## Assignment
Below are records; report the number of lines in them that include the word "public", with no other text.

## Exercise materials
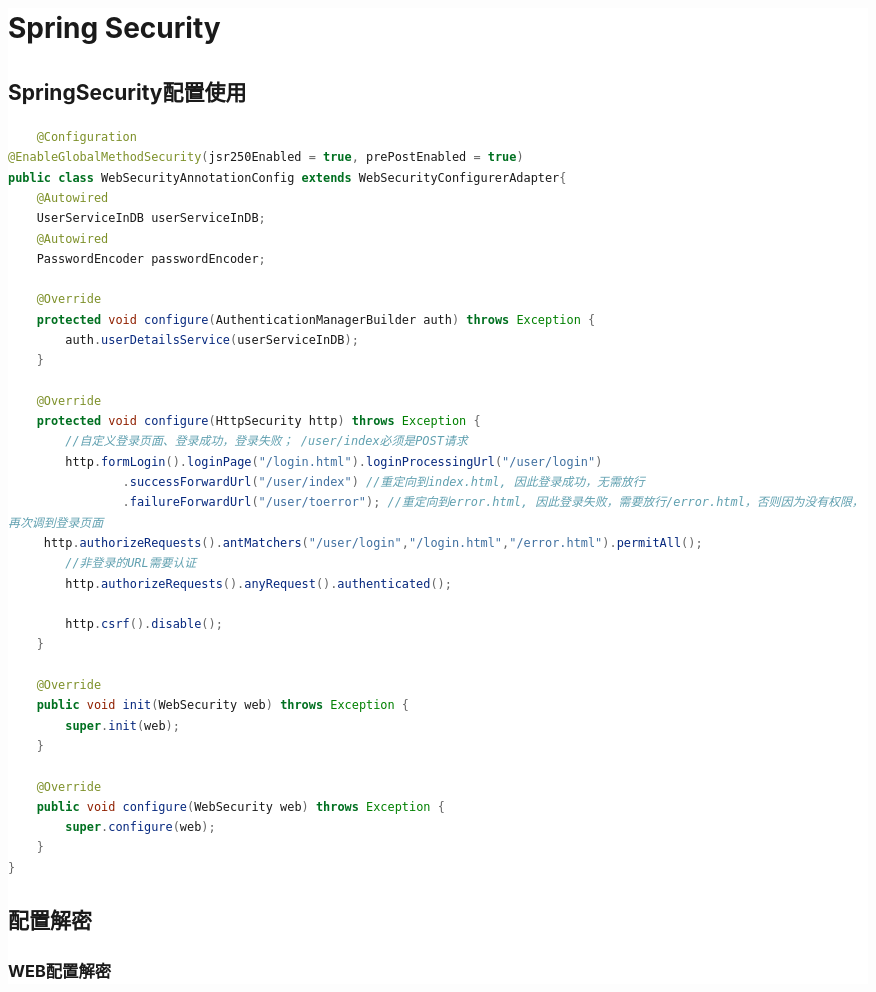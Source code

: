# Spring Security

## SpringSecurity配置使用

```java
	@Configuration
@EnableGlobalMethodSecurity(jsr250Enabled = true, prePostEnabled = true)
public class WebSecurityAnnotationConfig extends WebSecurityConfigurerAdapter{
    @Autowired
    UserServiceInDB userServiceInDB;
    @Autowired
    PasswordEncoder passwordEncoder;

    @Override
    protected void configure(AuthenticationManagerBuilder auth) throws Exception {
        auth.userDetailsService(userServiceInDB);
    }

    @Override
    protected void configure(HttpSecurity http) throws Exception {
        //自定义登录页面、登录成功，登录失败； /user/index必须是POST请求
        http.formLogin().loginPage("/login.html").loginProcessingUrl("/user/login")
                .successForwardUrl("/user/index") //重定向到index.html, 因此登录成功，无需放行
                .failureForwardUrl("/user/toerror"); //重定向到error.html, 因此登录失败，需要放行/error.html，否则因为没有权限，再次调到登录页面
     http.authorizeRequests().antMatchers("/user/login","/login.html","/error.html").permitAll();
        //非登录的URL需要认证
        http.authorizeRequests().anyRequest().authenticated();

        http.csrf().disable();
    }

    @Override
    public void init(WebSecurity web) throws Exception {
        super.init(web);
    }

    @Override
    public void configure(WebSecurity web) throws Exception {
        super.configure(web);
    }
}
```

## 配置解密

### WEB配置解密



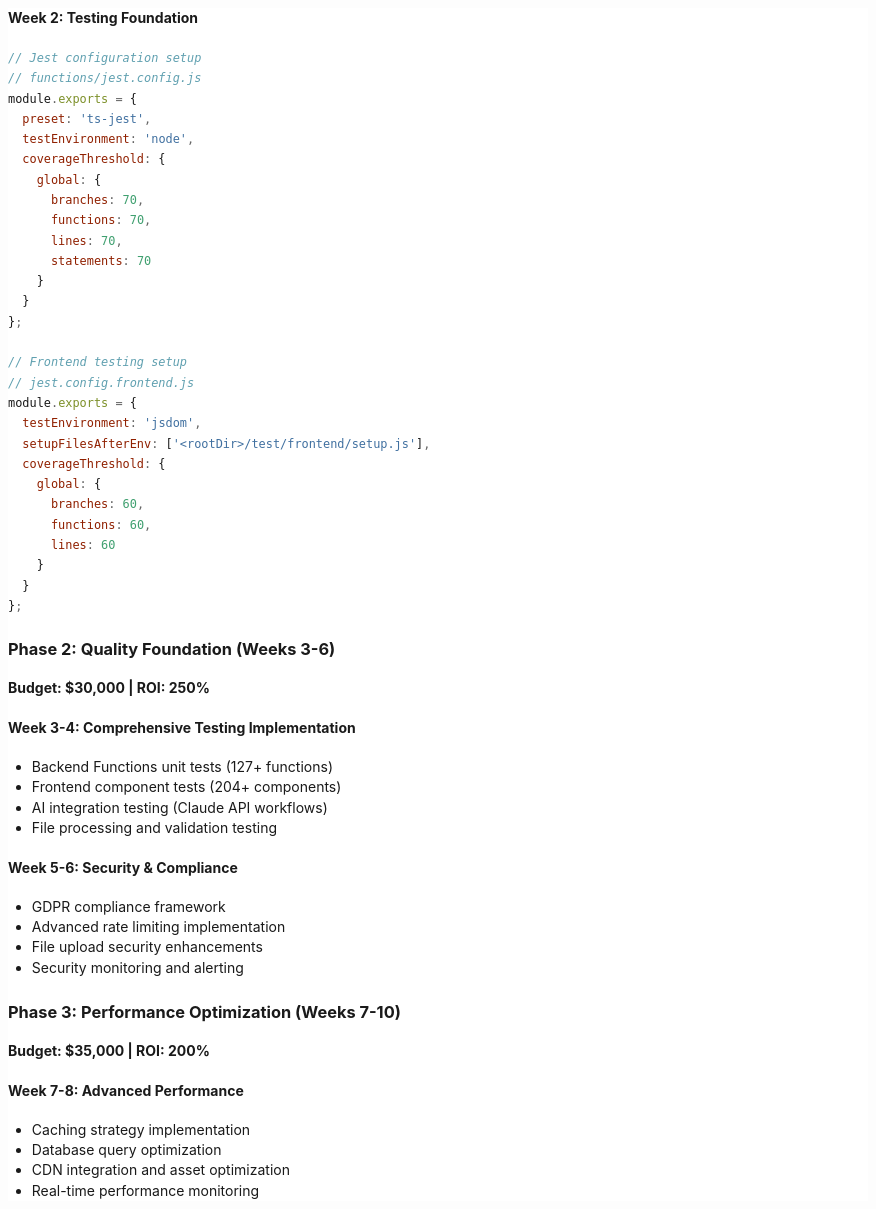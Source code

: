#### Week 2: Testing Foundation
```javascript
// Jest configuration setup
// functions/jest.config.js
module.exports = {
  preset: 'ts-jest',
  testEnvironment: 'node',
  coverageThreshold: {
    global: {
      branches: 70,
      functions: 70,
      lines: 70,
      statements: 70
    }
  }
};

// Frontend testing setup
// jest.config.frontend.js
module.exports = {
  testEnvironment: 'jsdom',
  setupFilesAfterEnv: ['<rootDir>/test/frontend/setup.js'],
  coverageThreshold: {
    global: {
      branches: 60,
      functions: 60,
      lines: 60
    }
  }
};
```

### Phase 2: Quality Foundation (Weeks 3-6)
**Budget: $30,000 | ROI: 250%**

#### Week 3-4: Comprehensive Testing Implementation
- Backend Functions unit tests (127+ functions)
- Frontend component tests (204+ components)  
- AI integration testing (Claude API workflows)
- File processing and validation testing

#### Week 5-6: Security & Compliance
- GDPR compliance framework
- Advanced rate limiting implementation
- File upload security enhancements
- Security monitoring and alerting

### Phase 3: Performance Optimization (Weeks 7-10)
**Budget: $35,000 | ROI: 200%**

#### Week 7-8: Advanced Performance
- Caching strategy implementation
- Database query optimization
- CDN integration and asset optimization
- Real-time performance monitoring
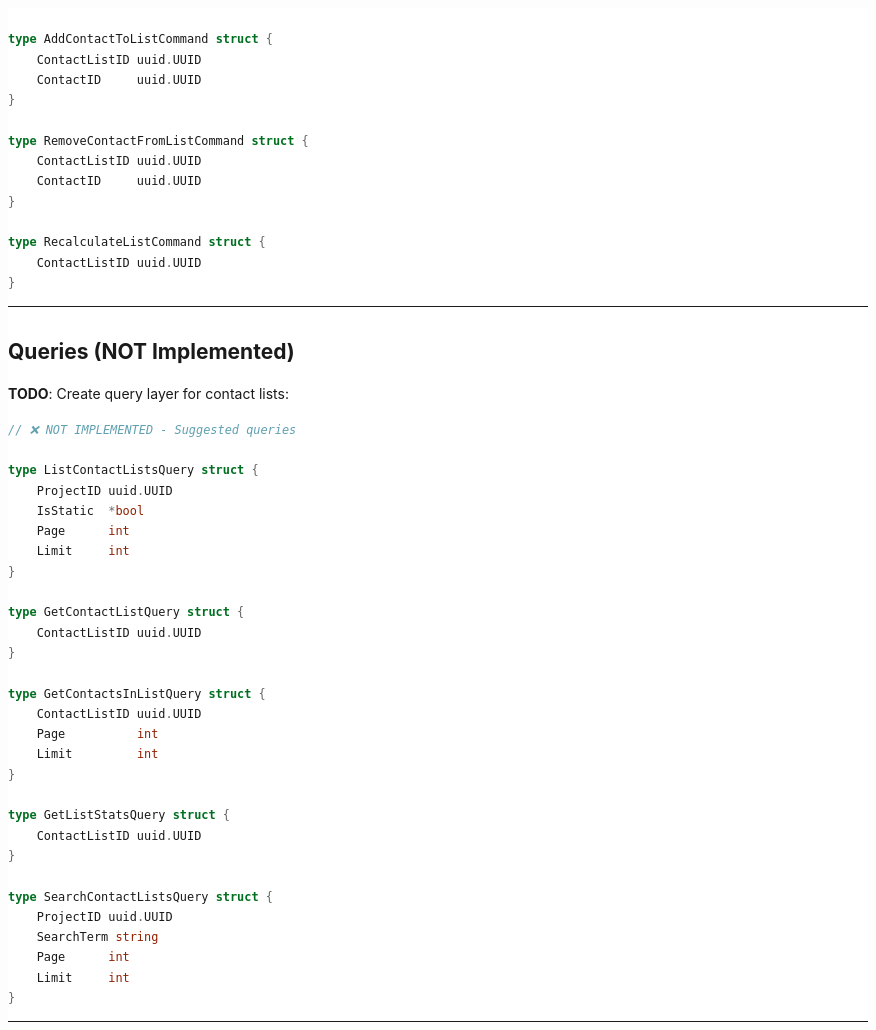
 ```go

type AddContactToListCommand struct {
    ContactListID uuid.UUID
    ContactID     uuid.UUID
}

type RemoveContactFromListCommand struct {
    ContactListID uuid.UUID
    ContactID     uuid.UUID
}

type RecalculateListCommand struct {
    ContactListID uuid.UUID
}
```

---

## Queries (NOT Implemented)

**TODO**: Create query layer for contact lists:

```go
// ❌ NOT IMPLEMENTED - Suggested queries

type ListContactListsQuery struct {
    ProjectID uuid.UUID
    IsStatic  *bool
    Page      int
    Limit     int
}

type GetContactListQuery struct {
    ContactListID uuid.UUID
}

type GetContactsInListQuery struct {
    ContactListID uuid.UUID
    Page          int
    Limit         int
}

type GetListStatsQuery struct {
    ContactListID uuid.UUID
}

type SearchContactListsQuery struct {
    ProjectID uuid.UUID
    SearchTerm string
    Page      int
    Limit     int
}
```

---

## Result below
3